TASK DETAILS>
Could you filter the listing for lines with the word "battalion" and return them?

RECORD EXTRACTS>
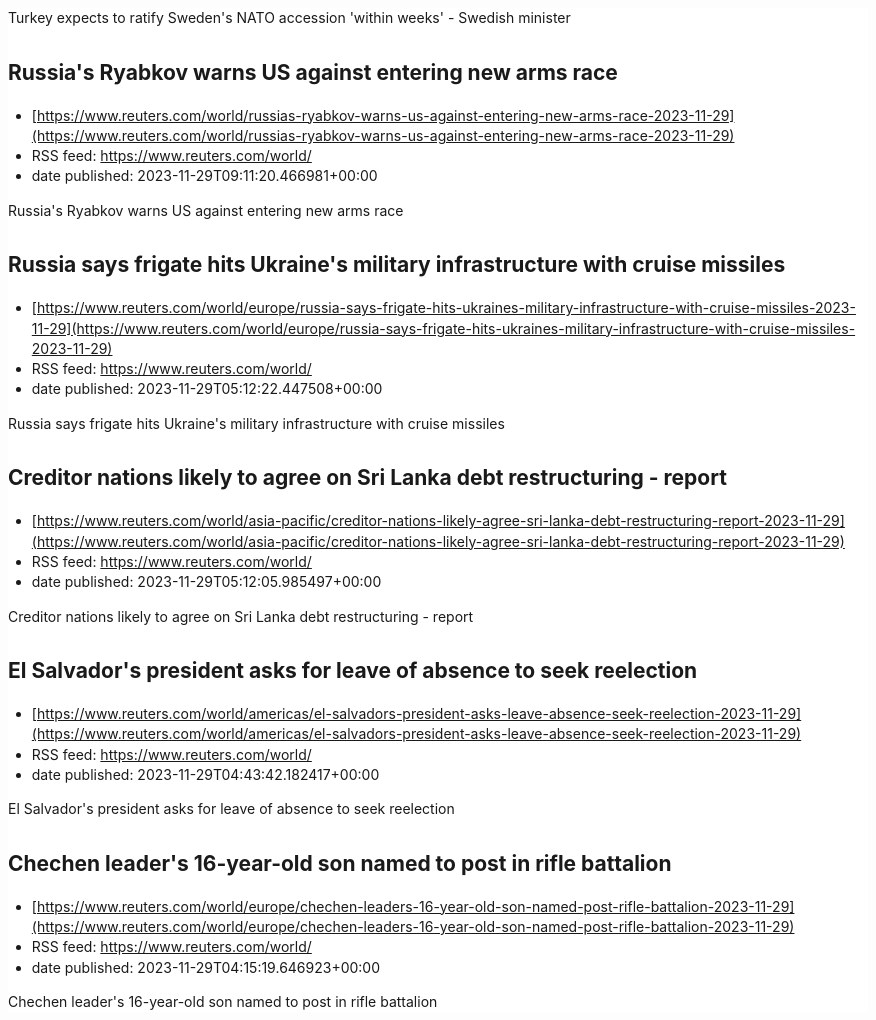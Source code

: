 Turkey expects to ratify Sweden's NATO accession 'within weeks' - Swedish minister

## Russia's Ryabkov warns US against entering new arms race
 - [https://www.reuters.com/world/russias-ryabkov-warns-us-against-entering-new-arms-race-2023-11-29](https://www.reuters.com/world/russias-ryabkov-warns-us-against-entering-new-arms-race-2023-11-29)
 - RSS feed: https://www.reuters.com/world/
 - date published: 2023-11-29T09:11:20.466981+00:00

Russia's Ryabkov warns US against entering new arms race

## Russia says frigate hits Ukraine's military infrastructure with cruise missiles
 - [https://www.reuters.com/world/europe/russia-says-frigate-hits-ukraines-military-infrastructure-with-cruise-missiles-2023-11-29](https://www.reuters.com/world/europe/russia-says-frigate-hits-ukraines-military-infrastructure-with-cruise-missiles-2023-11-29)
 - RSS feed: https://www.reuters.com/world/
 - date published: 2023-11-29T05:12:22.447508+00:00

Russia says frigate hits Ukraine's military infrastructure with cruise missiles

## Creditor nations likely to agree on Sri Lanka debt restructuring - report
 - [https://www.reuters.com/world/asia-pacific/creditor-nations-likely-agree-sri-lanka-debt-restructuring-report-2023-11-29](https://www.reuters.com/world/asia-pacific/creditor-nations-likely-agree-sri-lanka-debt-restructuring-report-2023-11-29)
 - RSS feed: https://www.reuters.com/world/
 - date published: 2023-11-29T05:12:05.985497+00:00

Creditor nations likely to agree on Sri Lanka debt restructuring - report

## El Salvador's president asks for leave of absence to seek reelection
 - [https://www.reuters.com/world/americas/el-salvadors-president-asks-leave-absence-seek-reelection-2023-11-29](https://www.reuters.com/world/americas/el-salvadors-president-asks-leave-absence-seek-reelection-2023-11-29)
 - RSS feed: https://www.reuters.com/world/
 - date published: 2023-11-29T04:43:42.182417+00:00

El Salvador's president asks for leave of absence to seek reelection

## Chechen leader's 16-year-old son named to post in rifle battalion
 - [https://www.reuters.com/world/europe/chechen-leaders-16-year-old-son-named-post-rifle-battalion-2023-11-29](https://www.reuters.com/world/europe/chechen-leaders-16-year-old-son-named-post-rifle-battalion-2023-11-29)
 - RSS feed: https://www.reuters.com/world/
 - date published: 2023-11-29T04:15:19.646923+00:00

Chechen leader's 16-year-old son named to post in rifle battalion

OUTPUT FOR THIS EXERCISE>
## Chechen leader's 16-year-old son named to post in rifle battalion
 - [https://www.reuters.com/world/europe/chechen-leaders-16-year-old-son-named-post-rifle-battalion-2023-11-29](https://www.reuters.com/world/europe/chechen-leaders-16-year-old-son-named-post-rifle-battalion-2023-11-29)
Chechen leader's 16-year-old son named to post in rifle battalion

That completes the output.